Saved entries:
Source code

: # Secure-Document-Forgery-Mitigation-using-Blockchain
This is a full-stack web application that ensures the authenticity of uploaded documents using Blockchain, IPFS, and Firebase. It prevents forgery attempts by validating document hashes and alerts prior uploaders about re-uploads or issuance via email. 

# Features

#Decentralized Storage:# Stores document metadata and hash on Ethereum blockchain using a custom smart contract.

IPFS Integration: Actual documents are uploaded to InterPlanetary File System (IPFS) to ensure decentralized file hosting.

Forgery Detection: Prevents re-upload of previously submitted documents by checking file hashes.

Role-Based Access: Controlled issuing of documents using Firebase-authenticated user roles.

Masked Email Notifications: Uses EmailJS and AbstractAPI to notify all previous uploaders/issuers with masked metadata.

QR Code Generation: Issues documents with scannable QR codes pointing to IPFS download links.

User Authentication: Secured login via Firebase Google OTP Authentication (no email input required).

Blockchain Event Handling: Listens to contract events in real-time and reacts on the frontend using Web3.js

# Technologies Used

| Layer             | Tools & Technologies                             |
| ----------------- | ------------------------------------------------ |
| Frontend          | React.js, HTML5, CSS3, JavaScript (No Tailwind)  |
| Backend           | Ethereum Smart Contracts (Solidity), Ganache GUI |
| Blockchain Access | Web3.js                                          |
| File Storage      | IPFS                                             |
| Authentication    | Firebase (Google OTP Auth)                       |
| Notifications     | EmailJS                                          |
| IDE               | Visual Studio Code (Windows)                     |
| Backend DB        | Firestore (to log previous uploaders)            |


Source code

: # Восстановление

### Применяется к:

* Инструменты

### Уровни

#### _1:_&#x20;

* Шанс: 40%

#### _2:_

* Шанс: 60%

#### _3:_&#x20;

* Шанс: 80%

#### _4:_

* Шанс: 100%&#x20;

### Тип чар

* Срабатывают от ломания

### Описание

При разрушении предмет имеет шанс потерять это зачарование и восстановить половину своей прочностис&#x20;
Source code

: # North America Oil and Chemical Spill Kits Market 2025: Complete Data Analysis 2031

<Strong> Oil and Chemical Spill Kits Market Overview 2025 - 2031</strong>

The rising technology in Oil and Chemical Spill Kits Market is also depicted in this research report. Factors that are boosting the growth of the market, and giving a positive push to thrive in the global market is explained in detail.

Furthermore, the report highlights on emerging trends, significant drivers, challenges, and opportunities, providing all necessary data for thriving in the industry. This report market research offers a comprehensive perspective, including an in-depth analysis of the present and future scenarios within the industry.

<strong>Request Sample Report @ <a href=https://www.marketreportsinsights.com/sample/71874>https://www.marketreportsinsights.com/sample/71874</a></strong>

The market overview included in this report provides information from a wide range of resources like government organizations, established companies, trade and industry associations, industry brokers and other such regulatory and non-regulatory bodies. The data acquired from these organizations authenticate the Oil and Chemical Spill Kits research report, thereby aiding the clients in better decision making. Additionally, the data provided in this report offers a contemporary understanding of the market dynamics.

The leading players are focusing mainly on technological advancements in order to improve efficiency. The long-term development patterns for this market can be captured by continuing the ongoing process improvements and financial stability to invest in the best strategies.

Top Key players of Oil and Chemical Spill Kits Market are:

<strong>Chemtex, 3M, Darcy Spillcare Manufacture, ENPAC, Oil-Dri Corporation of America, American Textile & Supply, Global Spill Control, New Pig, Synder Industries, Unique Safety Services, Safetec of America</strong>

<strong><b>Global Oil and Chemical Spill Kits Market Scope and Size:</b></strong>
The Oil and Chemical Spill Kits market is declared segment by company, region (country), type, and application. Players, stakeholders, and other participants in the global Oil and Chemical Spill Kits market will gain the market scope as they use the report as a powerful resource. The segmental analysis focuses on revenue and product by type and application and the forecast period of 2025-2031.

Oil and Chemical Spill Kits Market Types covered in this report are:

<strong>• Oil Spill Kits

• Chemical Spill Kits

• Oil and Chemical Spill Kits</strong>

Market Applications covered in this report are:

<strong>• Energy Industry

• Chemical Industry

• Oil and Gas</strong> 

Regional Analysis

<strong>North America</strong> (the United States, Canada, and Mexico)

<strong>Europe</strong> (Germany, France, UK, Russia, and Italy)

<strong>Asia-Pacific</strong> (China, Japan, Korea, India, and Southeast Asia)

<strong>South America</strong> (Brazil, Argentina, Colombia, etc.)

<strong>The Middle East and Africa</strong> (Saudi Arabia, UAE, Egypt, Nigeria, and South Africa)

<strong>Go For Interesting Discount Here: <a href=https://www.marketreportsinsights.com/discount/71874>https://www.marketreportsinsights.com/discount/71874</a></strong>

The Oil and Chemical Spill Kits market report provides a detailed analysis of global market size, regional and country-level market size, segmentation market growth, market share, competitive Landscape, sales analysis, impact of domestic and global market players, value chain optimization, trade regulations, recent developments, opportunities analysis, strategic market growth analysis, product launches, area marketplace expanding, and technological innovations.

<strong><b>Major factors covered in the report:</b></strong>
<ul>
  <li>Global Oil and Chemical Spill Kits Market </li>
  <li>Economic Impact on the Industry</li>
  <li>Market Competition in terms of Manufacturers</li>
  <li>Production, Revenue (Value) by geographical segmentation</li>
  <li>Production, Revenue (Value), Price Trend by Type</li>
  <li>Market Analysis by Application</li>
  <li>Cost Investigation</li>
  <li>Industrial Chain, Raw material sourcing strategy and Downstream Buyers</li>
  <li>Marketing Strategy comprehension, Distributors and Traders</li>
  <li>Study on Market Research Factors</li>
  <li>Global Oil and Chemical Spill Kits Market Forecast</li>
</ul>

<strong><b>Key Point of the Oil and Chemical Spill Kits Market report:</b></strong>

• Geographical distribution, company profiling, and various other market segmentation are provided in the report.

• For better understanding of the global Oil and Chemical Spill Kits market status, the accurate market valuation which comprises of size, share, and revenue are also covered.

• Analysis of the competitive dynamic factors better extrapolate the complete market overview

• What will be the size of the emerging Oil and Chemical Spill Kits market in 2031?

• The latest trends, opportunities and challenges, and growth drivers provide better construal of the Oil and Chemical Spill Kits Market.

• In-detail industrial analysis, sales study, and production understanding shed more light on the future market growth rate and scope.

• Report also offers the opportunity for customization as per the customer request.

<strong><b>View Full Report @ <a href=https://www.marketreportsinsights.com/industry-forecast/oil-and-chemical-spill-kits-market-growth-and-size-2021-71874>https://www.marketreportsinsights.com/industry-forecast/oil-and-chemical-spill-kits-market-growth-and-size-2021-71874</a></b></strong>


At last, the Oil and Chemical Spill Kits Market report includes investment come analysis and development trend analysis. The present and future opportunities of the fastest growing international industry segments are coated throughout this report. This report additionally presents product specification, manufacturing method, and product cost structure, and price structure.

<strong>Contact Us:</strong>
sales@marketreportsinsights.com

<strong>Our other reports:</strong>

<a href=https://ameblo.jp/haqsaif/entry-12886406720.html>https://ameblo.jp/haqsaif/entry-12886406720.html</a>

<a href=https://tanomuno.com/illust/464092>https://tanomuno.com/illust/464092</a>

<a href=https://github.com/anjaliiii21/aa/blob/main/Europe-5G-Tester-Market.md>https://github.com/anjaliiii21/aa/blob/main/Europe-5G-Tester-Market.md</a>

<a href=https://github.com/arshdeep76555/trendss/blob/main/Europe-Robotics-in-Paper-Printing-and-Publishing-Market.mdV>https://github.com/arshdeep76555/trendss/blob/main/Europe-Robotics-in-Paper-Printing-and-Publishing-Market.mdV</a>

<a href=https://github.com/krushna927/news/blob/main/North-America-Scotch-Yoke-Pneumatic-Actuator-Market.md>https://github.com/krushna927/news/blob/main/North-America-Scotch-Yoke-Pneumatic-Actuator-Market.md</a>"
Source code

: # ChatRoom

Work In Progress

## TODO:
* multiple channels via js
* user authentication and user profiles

#### TASK ITEM
Among the entries above, identify all lines with "marketreportsinsights" and copy them.

#### RESPONSE BELOW
<strong>Request Sample Report @ <a href=https://www.marketreportsinsights.com/sample/71874>https://www.marketreportsinsights.com/sample/71874</a></strong>
<strong>Go For Interesting Discount Here: <a href=https://www.marketreportsinsights.com/discount/71874>https://www.marketreportsinsights.com/discount/71874</a></strong>
<strong><b>View Full Report @ <a href=https://www.marketreportsinsights.com/industry-forecast/oil-and-chemical-spill-kits-market-growth-and-size-2021-71874>https://www.marketreportsinsights.com/industry-forecast/oil-and-chemical-spill-kits-market-growth-and-size-2021-71874</a></b></strong>
sales@marketreportsinsights.com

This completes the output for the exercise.